There’s something about the Terminator franchise that I truly dig. I like that it doesn’t pretend its science is anything other than ridiculous coming out of the mouths of muscle-bound beefcakes, yet still takes its concepts of ethics and cause-and-effect seriously. I like that, apart from the dour-faced Salvation, these films are aesthetically exciting, filling the screen with eye-popping action set-pieces and visual effects that allow us to actually see and follow what’s happening, rather than throwing graphics at the screen and expecting audiences to nod in glazed-eye approval. Perhaps most of all, I just like films with some actual imagination behind them.
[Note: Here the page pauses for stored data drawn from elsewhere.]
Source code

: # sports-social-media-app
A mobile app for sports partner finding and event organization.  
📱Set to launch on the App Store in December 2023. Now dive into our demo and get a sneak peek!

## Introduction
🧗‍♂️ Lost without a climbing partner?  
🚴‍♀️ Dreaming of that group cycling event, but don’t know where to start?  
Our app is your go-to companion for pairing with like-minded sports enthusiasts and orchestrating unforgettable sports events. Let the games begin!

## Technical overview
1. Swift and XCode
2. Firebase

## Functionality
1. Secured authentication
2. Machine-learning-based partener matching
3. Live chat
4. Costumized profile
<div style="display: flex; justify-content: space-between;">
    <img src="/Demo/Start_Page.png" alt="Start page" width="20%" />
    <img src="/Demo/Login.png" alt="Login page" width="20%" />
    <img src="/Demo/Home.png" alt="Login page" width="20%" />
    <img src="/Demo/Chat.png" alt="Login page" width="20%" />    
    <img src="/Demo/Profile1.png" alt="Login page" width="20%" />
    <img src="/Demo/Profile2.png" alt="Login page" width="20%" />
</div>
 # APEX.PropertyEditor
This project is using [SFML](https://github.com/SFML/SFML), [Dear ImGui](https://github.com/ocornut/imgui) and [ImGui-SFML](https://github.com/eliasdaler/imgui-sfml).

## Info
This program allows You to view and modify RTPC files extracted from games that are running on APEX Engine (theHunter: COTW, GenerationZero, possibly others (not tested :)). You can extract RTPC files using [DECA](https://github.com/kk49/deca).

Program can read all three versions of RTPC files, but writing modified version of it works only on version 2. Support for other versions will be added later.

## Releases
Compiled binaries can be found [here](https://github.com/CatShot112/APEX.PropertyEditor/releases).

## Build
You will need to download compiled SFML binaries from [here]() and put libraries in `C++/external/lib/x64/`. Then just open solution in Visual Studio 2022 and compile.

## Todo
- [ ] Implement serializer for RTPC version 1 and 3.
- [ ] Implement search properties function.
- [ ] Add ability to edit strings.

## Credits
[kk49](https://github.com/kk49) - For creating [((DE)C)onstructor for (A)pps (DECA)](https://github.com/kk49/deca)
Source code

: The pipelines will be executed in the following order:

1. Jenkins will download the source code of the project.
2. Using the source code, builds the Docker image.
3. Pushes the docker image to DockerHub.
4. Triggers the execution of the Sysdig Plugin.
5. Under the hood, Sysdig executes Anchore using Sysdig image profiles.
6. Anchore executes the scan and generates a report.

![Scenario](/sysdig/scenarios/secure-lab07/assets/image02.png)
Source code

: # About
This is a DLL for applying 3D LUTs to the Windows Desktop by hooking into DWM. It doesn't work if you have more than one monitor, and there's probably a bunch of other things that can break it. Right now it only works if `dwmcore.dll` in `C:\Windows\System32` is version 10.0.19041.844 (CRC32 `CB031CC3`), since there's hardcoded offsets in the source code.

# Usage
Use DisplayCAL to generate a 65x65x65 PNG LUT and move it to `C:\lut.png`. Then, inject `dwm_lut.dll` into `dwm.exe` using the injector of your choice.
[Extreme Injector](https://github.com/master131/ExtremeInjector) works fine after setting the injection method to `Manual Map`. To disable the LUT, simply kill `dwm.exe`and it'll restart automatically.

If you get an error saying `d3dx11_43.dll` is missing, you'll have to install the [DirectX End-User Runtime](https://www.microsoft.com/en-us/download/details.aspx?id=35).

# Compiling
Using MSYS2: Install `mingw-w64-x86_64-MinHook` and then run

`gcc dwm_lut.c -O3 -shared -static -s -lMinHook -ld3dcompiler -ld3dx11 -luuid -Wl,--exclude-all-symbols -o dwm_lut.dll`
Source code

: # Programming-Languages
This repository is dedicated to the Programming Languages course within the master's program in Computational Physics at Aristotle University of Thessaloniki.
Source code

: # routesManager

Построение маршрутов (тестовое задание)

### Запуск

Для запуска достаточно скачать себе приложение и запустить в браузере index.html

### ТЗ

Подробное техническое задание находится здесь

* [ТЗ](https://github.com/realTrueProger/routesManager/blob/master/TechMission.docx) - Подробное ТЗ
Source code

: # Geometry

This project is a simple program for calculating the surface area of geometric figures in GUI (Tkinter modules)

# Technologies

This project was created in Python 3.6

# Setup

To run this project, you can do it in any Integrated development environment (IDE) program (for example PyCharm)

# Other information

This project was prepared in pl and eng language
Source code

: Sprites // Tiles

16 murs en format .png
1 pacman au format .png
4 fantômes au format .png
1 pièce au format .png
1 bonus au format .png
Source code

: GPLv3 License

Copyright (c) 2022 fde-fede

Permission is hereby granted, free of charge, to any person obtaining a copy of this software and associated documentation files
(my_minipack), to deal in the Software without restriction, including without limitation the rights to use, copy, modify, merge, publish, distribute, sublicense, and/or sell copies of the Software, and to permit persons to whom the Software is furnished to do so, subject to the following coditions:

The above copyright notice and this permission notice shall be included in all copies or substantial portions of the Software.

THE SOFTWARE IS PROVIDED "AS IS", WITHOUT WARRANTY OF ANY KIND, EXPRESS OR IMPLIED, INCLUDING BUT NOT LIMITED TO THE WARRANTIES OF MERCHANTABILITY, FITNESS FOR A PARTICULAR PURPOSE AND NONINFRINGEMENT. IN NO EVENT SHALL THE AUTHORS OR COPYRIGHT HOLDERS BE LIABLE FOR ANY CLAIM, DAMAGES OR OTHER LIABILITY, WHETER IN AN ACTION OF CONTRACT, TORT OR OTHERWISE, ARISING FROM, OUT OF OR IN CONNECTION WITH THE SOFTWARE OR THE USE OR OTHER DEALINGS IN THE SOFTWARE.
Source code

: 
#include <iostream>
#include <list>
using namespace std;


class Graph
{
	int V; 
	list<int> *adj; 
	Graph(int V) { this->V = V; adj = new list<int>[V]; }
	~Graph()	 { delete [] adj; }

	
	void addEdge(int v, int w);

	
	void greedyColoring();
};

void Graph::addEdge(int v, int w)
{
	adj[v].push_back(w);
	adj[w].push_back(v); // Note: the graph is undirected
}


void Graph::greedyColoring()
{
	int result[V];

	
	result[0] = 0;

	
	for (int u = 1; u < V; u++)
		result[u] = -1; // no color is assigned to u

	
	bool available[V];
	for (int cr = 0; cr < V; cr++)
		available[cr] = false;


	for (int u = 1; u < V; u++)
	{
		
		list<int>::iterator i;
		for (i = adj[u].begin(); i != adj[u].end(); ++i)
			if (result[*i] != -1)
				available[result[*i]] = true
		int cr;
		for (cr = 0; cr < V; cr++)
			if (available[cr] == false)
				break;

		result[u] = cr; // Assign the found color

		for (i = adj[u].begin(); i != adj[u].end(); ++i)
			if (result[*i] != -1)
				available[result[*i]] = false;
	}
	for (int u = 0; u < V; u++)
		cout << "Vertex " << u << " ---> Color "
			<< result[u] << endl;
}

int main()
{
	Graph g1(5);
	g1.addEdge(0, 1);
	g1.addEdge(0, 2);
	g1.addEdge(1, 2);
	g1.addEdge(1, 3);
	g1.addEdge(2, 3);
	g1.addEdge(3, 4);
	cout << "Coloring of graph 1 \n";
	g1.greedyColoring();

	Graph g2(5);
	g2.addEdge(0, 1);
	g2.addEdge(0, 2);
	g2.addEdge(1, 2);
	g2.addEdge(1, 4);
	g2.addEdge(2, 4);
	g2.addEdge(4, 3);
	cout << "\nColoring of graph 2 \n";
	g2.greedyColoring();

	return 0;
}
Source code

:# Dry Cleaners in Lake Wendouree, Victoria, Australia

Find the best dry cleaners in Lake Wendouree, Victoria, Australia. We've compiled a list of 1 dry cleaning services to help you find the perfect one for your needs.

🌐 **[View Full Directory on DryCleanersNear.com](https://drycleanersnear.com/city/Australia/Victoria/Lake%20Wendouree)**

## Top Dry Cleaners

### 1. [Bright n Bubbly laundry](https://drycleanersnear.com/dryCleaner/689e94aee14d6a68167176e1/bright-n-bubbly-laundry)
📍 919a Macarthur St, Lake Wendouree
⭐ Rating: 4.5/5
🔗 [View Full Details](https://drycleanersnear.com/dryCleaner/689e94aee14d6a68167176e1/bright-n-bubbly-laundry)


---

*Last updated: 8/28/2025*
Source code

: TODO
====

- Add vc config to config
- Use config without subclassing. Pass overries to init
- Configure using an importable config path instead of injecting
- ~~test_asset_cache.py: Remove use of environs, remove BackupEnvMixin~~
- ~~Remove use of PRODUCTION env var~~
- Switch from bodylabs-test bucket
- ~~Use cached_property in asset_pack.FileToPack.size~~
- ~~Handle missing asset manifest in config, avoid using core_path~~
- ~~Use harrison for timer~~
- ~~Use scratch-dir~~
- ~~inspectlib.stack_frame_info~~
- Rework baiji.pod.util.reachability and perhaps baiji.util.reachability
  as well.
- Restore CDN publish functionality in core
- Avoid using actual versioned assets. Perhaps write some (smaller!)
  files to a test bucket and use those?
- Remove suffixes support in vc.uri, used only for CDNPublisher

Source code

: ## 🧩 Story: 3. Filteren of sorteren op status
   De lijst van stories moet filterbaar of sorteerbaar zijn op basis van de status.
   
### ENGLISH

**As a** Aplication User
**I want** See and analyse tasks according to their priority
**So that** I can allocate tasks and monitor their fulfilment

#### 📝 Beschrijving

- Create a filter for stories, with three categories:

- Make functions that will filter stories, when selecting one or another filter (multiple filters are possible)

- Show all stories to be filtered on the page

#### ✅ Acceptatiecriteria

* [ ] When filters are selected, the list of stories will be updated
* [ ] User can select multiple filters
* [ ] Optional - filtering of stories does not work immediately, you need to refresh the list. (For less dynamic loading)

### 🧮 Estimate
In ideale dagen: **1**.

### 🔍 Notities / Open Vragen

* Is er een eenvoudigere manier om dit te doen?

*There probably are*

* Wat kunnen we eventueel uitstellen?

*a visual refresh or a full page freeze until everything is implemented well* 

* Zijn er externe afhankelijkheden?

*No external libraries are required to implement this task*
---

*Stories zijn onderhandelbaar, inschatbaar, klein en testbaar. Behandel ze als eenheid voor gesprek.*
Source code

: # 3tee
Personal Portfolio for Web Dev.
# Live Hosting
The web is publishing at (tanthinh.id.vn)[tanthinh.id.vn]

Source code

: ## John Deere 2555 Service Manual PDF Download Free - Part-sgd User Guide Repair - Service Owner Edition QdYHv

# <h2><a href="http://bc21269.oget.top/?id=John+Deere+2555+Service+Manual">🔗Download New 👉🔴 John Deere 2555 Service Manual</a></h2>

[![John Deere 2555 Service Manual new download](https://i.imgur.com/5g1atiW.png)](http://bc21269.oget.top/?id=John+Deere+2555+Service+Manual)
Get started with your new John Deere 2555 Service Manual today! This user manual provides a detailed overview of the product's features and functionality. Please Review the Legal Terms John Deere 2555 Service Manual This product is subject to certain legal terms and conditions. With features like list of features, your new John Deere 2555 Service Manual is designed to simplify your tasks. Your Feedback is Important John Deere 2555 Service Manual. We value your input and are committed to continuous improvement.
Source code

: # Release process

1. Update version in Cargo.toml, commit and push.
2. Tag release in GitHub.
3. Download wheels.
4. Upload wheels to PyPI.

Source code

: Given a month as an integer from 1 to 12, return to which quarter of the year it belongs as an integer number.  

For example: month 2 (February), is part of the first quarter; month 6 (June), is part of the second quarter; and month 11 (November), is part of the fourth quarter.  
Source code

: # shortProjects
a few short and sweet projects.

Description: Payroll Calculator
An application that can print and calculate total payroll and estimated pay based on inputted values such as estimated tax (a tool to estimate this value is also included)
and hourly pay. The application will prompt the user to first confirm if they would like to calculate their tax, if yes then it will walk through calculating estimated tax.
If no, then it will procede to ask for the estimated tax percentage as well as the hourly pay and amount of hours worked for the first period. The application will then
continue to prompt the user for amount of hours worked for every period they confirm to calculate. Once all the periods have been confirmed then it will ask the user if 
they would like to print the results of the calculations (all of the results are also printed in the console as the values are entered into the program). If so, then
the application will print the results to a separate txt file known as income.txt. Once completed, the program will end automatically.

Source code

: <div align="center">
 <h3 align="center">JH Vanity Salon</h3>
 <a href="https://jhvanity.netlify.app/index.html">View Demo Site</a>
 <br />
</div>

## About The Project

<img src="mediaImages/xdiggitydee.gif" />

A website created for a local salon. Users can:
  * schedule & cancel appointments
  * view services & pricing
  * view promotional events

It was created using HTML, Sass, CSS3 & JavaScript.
I can forgive the lapses into bad acting and nonsensical dialogue if it feels like somebody behind the scenes spent longer than a nanosecond on devising ways to entertain an audience rather than simply doing the same as before (like The Avengers: Age of Ultron) and expecting it not to notice.
It’s true that not a whole lot of Terminator Genisys makes sense when held up to close inspection, but part of the beauty of time travel is that doesn’t really need to. It makes sense in their world so, really, I’m not going to waste my energy attempting to decipher it. Where I thought it succeeded was in crafting a story that actually builds upon the themes of earlier franchise entries while being allowed to become its own thing (at least The Terminator and Terminator 2: Judgment Day – Rise of the Machines, Salvation and the TV-series The Sarah Conner Chronicles have been more or less scrapped from the timeline).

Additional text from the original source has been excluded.